Labyrinth chronology
| 6 Days to Nowhere (2007) | Return to Heaven Denied Pt. II: "A Midnight Autumn's Dream" (2010) | Architecture of a God (2017) |

= Return to Heaven Denied Pt. II: "A Midnight Autumn's Dream" =

Return to Heaven Denied Pt.
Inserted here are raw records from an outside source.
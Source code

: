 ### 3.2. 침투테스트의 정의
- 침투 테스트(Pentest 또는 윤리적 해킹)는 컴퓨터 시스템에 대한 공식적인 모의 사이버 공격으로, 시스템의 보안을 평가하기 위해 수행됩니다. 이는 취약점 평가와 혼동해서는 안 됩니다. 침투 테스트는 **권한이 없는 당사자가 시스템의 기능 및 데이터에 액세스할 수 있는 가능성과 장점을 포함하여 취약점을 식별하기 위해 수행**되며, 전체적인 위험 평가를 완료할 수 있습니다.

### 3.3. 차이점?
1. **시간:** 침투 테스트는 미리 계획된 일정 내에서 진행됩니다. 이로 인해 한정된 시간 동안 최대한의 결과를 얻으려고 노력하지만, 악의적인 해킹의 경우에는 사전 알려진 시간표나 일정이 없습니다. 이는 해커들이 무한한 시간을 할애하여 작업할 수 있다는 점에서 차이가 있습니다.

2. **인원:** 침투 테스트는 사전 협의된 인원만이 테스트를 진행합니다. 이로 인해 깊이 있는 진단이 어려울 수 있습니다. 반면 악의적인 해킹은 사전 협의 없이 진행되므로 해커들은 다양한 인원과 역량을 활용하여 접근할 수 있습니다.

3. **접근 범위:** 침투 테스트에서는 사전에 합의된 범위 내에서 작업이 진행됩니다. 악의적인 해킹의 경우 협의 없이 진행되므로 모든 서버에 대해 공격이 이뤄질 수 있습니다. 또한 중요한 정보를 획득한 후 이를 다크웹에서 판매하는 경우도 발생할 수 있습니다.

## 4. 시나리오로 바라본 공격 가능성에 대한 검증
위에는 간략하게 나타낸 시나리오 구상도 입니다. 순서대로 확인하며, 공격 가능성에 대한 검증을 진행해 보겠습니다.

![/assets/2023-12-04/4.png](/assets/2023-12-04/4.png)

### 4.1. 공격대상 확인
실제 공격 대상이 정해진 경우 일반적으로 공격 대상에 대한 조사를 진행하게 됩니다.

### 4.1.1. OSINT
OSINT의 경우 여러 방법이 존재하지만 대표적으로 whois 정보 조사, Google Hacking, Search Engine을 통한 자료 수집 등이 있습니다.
II: "A Midnight Autumn's Dream" is Italian power metal band Labyrinth's seventh album, released on June 21, 2010. The album had been announced in 2009. The former guitarist of the band, Olaf Thorsen, who had parted ways with the group in 2002, is back to perform, following Pier Gonella's departure.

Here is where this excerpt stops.